Genre: Alt / Indie ,Alternative Pop/Rock ,Indie Rock
Origin: U.S.A
Active: 1989 - 2000,2009 - Present
Listen on Coda
Custard emerged as an Australian band that fused Pavement and Pixies-style intelligent pop with the humor associated with Violent Femmes or Ween. The musicians first assembled in Brisbane during 1989 under the name Custard Gun. David McCormack handled guitar and vocals while Shane Bruun played drums, James Straker contributed lead guitar for a couple of early shows, and Paul Medew covered bass; that configuration cut the initial single “Rockfish Anna.” Straker departed at the beginning of 1990, prompting the adoption of the shortened name Custard.

After receiving the Australian Academy of Music’s Encouragement Award in 1991, the group added bank teller Matthew Strong on lead guitar. Strong’s financial support—one-third of the pressing costs—made possible the vinyl edition of “Rockfish Anna.” The award also supplied $500 worth of studio time, which the band used to track roughly thirteen songs in a single eight-hour session; those recordings became the dual-titled debut album Buttercup/Bedford, whose artwork alternated between the two names. Manufacturing delays stranded the CD in Canada for eight months.

During intervening tours to Sydney and Melbourne, Custard signed with the newly formed RA imprint, a rooArt subsidiary established by INXS manager Chris Murphy to promote Australian acts abroad. Drummer Shane Bruun stepped aside for Gavin Herrenburg. RA requested an EP, so the band drew one preexisting track and five fresh cuts from the Buttercup/Bedford sessions to create Gastanked. Another EP followed, accompanied by yet another drummer change as Danny Plant replaced Herrenburg.

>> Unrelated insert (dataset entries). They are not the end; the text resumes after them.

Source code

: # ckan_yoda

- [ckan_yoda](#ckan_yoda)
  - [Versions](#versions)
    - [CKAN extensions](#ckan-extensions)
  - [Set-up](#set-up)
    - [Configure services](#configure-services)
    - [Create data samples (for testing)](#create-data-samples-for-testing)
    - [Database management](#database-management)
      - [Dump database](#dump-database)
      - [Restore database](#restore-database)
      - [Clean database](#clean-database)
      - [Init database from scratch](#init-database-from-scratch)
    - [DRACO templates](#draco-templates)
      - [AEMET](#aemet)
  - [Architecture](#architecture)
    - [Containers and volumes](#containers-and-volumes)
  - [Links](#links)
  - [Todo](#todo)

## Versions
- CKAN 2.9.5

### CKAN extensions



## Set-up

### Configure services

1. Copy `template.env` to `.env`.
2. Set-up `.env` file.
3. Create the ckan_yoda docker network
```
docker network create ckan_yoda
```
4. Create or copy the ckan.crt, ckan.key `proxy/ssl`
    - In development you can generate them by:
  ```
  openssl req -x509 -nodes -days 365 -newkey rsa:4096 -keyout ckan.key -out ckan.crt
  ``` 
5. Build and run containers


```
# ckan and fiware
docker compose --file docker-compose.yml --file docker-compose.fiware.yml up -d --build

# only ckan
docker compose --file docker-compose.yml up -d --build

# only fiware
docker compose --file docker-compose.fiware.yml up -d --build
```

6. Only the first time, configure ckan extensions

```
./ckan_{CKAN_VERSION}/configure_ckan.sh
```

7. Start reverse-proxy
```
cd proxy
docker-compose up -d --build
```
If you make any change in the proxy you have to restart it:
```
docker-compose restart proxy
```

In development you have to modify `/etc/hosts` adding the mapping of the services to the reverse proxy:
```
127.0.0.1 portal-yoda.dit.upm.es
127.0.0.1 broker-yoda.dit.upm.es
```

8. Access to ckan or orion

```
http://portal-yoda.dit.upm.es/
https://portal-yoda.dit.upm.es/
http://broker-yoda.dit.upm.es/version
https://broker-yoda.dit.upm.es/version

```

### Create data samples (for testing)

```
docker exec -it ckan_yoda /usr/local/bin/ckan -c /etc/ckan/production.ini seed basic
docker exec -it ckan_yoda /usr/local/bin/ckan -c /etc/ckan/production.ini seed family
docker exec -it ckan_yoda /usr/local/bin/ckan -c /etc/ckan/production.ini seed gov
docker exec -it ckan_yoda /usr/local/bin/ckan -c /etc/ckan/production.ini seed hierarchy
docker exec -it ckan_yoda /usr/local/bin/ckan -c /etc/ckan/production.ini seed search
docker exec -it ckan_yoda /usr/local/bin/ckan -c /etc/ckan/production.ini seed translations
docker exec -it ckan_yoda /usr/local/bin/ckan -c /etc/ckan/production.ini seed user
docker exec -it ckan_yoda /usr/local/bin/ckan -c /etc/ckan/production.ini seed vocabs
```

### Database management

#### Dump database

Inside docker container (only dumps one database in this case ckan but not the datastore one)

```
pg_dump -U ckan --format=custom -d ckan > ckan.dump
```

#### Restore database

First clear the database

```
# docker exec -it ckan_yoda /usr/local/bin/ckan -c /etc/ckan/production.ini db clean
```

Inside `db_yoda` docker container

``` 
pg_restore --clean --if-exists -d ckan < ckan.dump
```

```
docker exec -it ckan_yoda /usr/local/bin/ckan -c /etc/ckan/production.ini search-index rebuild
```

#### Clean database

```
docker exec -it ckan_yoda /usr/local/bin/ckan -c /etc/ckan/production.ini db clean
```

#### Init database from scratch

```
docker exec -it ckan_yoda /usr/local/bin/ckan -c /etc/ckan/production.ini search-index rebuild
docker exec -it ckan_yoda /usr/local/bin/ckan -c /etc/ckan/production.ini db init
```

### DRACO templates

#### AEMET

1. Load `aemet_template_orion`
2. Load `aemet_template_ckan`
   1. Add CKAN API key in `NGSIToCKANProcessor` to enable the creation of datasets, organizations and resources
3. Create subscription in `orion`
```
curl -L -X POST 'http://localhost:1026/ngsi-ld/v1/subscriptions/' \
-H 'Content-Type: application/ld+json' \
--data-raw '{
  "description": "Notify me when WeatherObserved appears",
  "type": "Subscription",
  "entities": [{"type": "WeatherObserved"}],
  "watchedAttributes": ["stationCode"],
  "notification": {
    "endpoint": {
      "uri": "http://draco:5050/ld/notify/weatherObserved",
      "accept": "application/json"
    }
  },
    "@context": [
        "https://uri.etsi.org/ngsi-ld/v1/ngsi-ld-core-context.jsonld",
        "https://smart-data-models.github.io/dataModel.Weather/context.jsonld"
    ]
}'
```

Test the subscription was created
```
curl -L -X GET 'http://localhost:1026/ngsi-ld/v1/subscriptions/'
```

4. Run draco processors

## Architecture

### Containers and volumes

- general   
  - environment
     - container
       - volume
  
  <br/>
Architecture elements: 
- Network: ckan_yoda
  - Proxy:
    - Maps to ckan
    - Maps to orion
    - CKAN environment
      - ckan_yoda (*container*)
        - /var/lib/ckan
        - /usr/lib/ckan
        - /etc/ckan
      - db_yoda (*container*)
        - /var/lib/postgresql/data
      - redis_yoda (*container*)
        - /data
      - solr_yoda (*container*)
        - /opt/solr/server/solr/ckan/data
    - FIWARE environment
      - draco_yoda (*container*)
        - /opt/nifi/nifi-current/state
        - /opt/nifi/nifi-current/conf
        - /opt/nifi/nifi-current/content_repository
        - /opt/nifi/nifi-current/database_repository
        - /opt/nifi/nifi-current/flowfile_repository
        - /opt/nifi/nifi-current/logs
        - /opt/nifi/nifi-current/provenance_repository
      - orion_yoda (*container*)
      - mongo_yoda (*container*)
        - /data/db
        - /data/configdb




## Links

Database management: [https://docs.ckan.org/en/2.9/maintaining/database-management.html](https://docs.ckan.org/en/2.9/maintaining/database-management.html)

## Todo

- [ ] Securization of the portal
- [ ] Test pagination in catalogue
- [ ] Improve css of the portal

The first full-length RA album, Wahooti Fandango, was tracked at Brisbane’s Sunshine Studios, the same facility used by the Go-Betweens. Around the same period David McCormack and Glenn Thompson joined ex-Go-Between Robert Forster to record his album Calling From a Country Phone at Sunshine.

When Frank Black toured Australia in 1994, Custard secured support dates and befriended Eric Drew Feldman, who played bass and had produced Frank Black’s solo records. Feldman agreed to produce the next album, Weisenheimer, which was cut in San Francisco and yielded the single “Apartment,” among the most popular Australian independent tracks of 1995.

With Glenn Thompson now on drums, the band toured the United States alongside Redd Kross and the Presidents of the United States of America. At the tour’s conclusion they recorded We Have the Technology in Memphis and San Francisco, again under Feldman’s guidance. The exhaustive schedule and resulting homesickness marked a turning point, extinguishing ambitions of widespread success and fracturing numerous personal and professional relationships inside and around the group.

In October of 1988 the members reconvened from various parts of Australia to make Lovearama with Australian producer Magoo of Regurgitator. The fourteen tracks, clocking in at forty-two minutes, introduced a tongue-in-cheek “disco” flavor to Custard’s customary hook-driven style. Although the band refused to tour for six months, the single “Girls Like That (Don’t Go for Guys Like Us)” came close to delivering the commercial breakthrough long anticipated.

Faced with a contract renewal in mid-2000, Custard opted to disband instead and assembled the career retrospective Goodbye Cruel World. Singer David McCormack, the principal architect of the band’s songs and sound, subsequently launched the Titanics, an outgrowth of Custard and his concurrent solo and side projects.